When I ran the idea of this article past my editor, Denise from Long Island, NY, she literally laughed at me and perhaps, in some people’s minds, it “is” laughable…. but hear me out for a minute on this.
To understand where I’m coming from, first you must understand how the retirement of a male racehorse works. I’m sure most of you know this already, but let’s go over it again just to be clear.
Most times, male horses are retired towards the end of a calendar year.
Barring any unforeseen circumstances (injury, sickness etc.) a horse will run his last race in October, November and even into December…with top class horses usually calling it a day after the Breeders’ Cup.

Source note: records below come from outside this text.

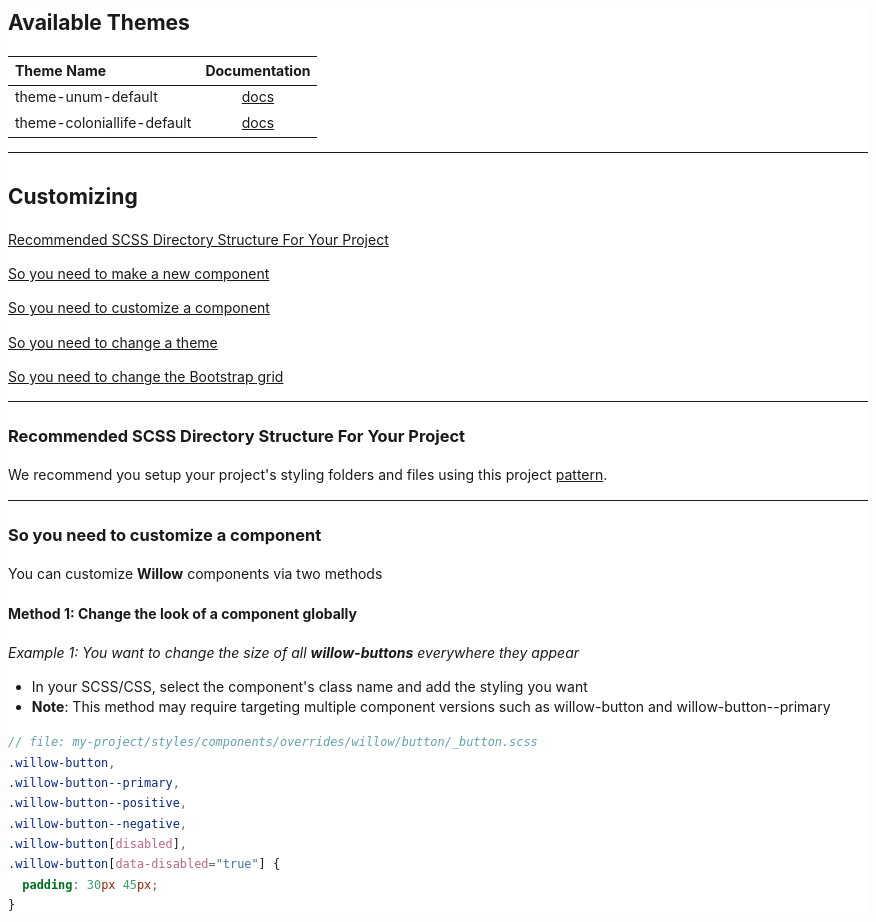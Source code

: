 ## Available Themes

|         Theme Name         | Documentation                                               |
|:-------------------------- |:-----------------------------------------------------------:|
|     theme-unum-default     |[docs](https://github.com/unumux/theme-unum-default)         |
| theme-coloniallife-default |[docs](https://github.com/unumux/theme-coloniallife-default) |

---

## Customizing

[Recommended SCSS Directory Structure For Your Project](#recommended-scss-directory-structure-for-your-project)

[So you need to make a new component](#so-you-need-to-make-a-new-component)

[So you need to customize a component](#so-you-need-to-customize-a-component)

[So you need to change a theme](#so-you-need-to-change-a-theme)

[So you need to change the Bootstrap grid](#so-you-need-to-change-the-bootstrap-grid)

---

### Recommended SCSS Directory Structure For Your Project

We recommend you setup your project's styling folders and files using this project [pattern](https://github.com/unumux/standard-project-structure).

---

### So you need to customize a component

You can customize **Willow** components via two methods

#### Method 1: Change the look of a component globally

_Example 1: You want to change the size of all **willow-buttons** everywhere they appear_

- In your SCSS/CSS, select the component's class name and add the styling you want
- **Note**: This method may require targeting multiple component versions such as willow-button and willow-button--primary

```SCSS
// file: my-project/styles/components/overrides/willow/button/_button.scss
.willow-button,
.willow-button--primary,
.willow-button--positive,
.willow-button--negative,
.willow-button[disabled],
.willow-button[data-disabled="true"] {
  padding: 30px 45px;
}
```
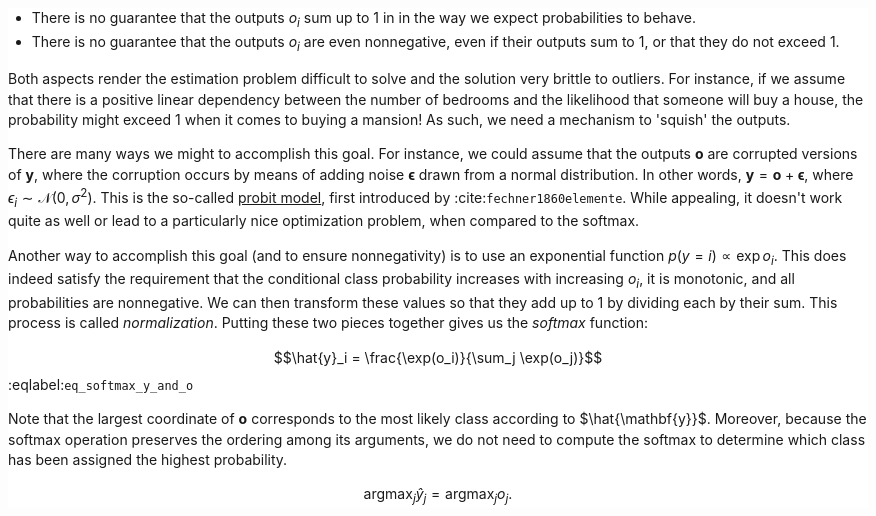 * There is no guarantee that the outputs $o_i$ sum up to $1$ in
  in the way we expect probabilities to behave. 
* There is no guarantee that the outputs $o_i$ are even nonnegative,
  even if their outputs sum to $1$, or that they do not exceed $1$.
  
Both aspects render the estimation problem difficult to solve
and the solution very brittle to outliers. 
For instance, if we assume that there 
is a positive linear dependency 
between the number of bedrooms and the likelihood
that someone will buy a house, 
the probability might exceed $1$ 
when it comes to buying a mansion! 
As such, we need a mechanism to 'squish' the outputs. 

There are many ways we might to accomplish this goal. 
For instance, we could assume that the outputs 
$\mathbf{o}$ are corrupted versions of $\mathbf{y}$,
where the corruption occurs by means of adding noise $\mathbf{\epsilon}$ 
drawn from a normal distribution.
In other words, $\mathbf{y} = \mathbf{o} + \mathbf{\epsilon}$,
where $\epsilon_i \sim \mathcal{N}(0, \sigma^2)$. 
This is the so-called [probit model](https://en.wikipedia.org/wiki/Probit_model), 
first introduced by :cite:`fechner1860elemente`. 
While appealing, it doesn't work quite as well 
or lead to a particularly nice optimization problem, 
when compared to the softmax. 

Another way to accomplish this goal 
(and to ensure nonnegativity) is to use 
an exponential function $p(y = i) \propto \exp o_i$. 
This does indeed satisfy the requirement
that the conditional class probability 
increases with increasing $o_i$, it is monotonic, 
and all probabilities are nonnegative. 
We can then transform these values so that they add up to $1$
by dividing each by their sum.
This process is called *normalization*.
Putting these two pieces together
gives us the *softmax* function:

$$\hat{y}_i = \frac{\exp(o_i)}{\sum_j \exp(o_j)}$$
:eqlabel:`eq_softmax_y_and_o`

Note that the largest coordinate of $\mathbf{o}$
corresponds to the most likely class according to $\hat{\mathbf{y}}$.
Moreover, because the softmax operation 
preserves the ordering among its arguments,
we do not need to compute the softmax
to determine which class has been assigned the highest probability.

$$
\operatorname*{argmax}_j \hat y_j = \operatorname*{argmax}_j o_j.
$$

From that point, they are brought to the farm where they will be “let down.” The same way they are trained “up” to a race, most farms (or trainers before they leave the track) will train them “down”.
For example, if part of a horses’ training is galloping 1 ½ miles each day, once retired, they may gallop a mile every day for a few weeks then maybe a half mile for a few weeks and so on and so on.
“Breezing” stops completely, his diet is changed quite a bit and he is walked around the farm (into the breeding shed, etc.) to familiarize him with his upcoming tasks.
Breeding season officially open on February 14th (Valentine’s Day which is quite fitting) and ends sometime in July depending on each farm’s philosophy.
If you take away “shuttling” the horse (which I’m not a big fan of) to different parts of the world (due to climate) where their breeding season starts in May or June and ends in like December, the horse will do nothing…zero…nada…zilch…for seven months from July to February.
Between the Breeders’ Cup Classic (in November) and the Pegasus World Cup (in January), there will be $17 million in purse money available within that 11-week period time frame…so why not, in this case, put California Chrome back into training…say….in the beginning of July and run in those races?
What if, instead of letting ‘Chrome down 100%, they let him down …say… 70%? Certainly ‘Chrome, at a 30% fitness level, could be brought to 100% in four months…can’t he? Could you possibly squeeze a prep race in that time too? Possibly… but things would have to go perfectly to pull that off.
The success of the Pegasus a couple of weeks ago is a “game changer” to this sport and it has a least one farm “thinking about it”.
I mean, before the Pegasus there was zero incentive to bring a horse back after the breeding season. A crack at $5 million in November wasn’t enough to buck tradition…. but more than triple that number ($17 million) in 11 weeks and you will probably have some farm’s attention.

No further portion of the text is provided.